Pigs On Parade In Missouri

If Bicycle had blinked while biking through Illinois, she might have missed it. She traveled through the very bottom of the state, where it came to a point, so two days of riding took her from one border to the other. Before she could get accustomed to Illinois’s open fields and grand old houses, she was biking over the Mississippi River. She wasn’t quite halfway across the country, but crossing the Mighty Mississippi was a milestone to celebrate. She stopped on the big metal bridge and gazed down at the wide swath of muddy water rushing far beneath her feet. Griffin hummed a patriotic song, and Bicycle solemnly saluted the rippling waves below. Clunk dropped a screw into the water.

On the other side, a green sign with curlicue writing announced WELCOME TO MISSOURITHE SHOW-ME STATE.

Griffin shouted, “That’s right! Show me my hometown! Show me the fried-pie shop!”

Around dinnertime, Bicycle pulled out the other oversize postcard Chef Marie had given her and saw that she was near a SlowDown Café. She told a passing man on a tractor the address, and he directed her toward the next street. The café had a blackboard out front with the words NEW RIDE-UP WINDOW chalked on it, with an arrow pointing around the side of the building. It looked like Chef Marie’s café managers weren’t wasting any time trying out the new idea for attracting customers.

Bicycle coasted up to order her food. The ride-up window was clearly nothing more than a regular window in the kitchen that the chef had slid open. She showed her Free Eats card over the sill and was surprised when the chef said he’d been hoping she’d stop by—Chef Marie had called and told him to be on the lookout for her. He handed Bicycle a heaping plate of the daily special, a crawfish meatloaf with asparagus and mashed potatoes. She balanced her plate on her handlebars with one hand and pushed Clunk around back to look for a picnic table. Three of the seven tables were already taken, two by groups of cyclists, and one by a couple who had come on horseback. Bicycle smiled to herself. Word about the ride-up café was spreading already.

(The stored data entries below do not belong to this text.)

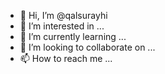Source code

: - 👋 Hi, I’m @qalsurayhi
- 👀 I’m interested in ...
- 🌱 I’m currently learning ...
- 💞️ I’m looking to collaborate on ...
- 📫 How to reach me ...

<!---
qalsurayhi/qalsurayhi is a ✨ special ✨ repository because its `README.md` (this file) appears on your GitHub profile.
You can click the Preview link to take a look at your changes.
--->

She finished every bite of her dinner, licking the last of the potatoes right off the plate with a contented hiccup. Reluctant to leave such a hospitable spot, Bicycle set up camp next to a picnic table that night.

When she awoke the next morning, she waited until the chef opened shop for the day and ordered the breakfast special—lemon waffles and chicken-apple sausages.

“Let’s get go-ing, let’s get go-ing, let’s get go-ing!” chanted Griffin while she ate outside. “We’re in the Ozark Mountains now, we’re getting real close!”

Bicycle finished swallowing a maple-syrupy mouthful and grumbled at Griffin, “Look, I have to eat if I’m going to pedal us anywhere, so just hold on.”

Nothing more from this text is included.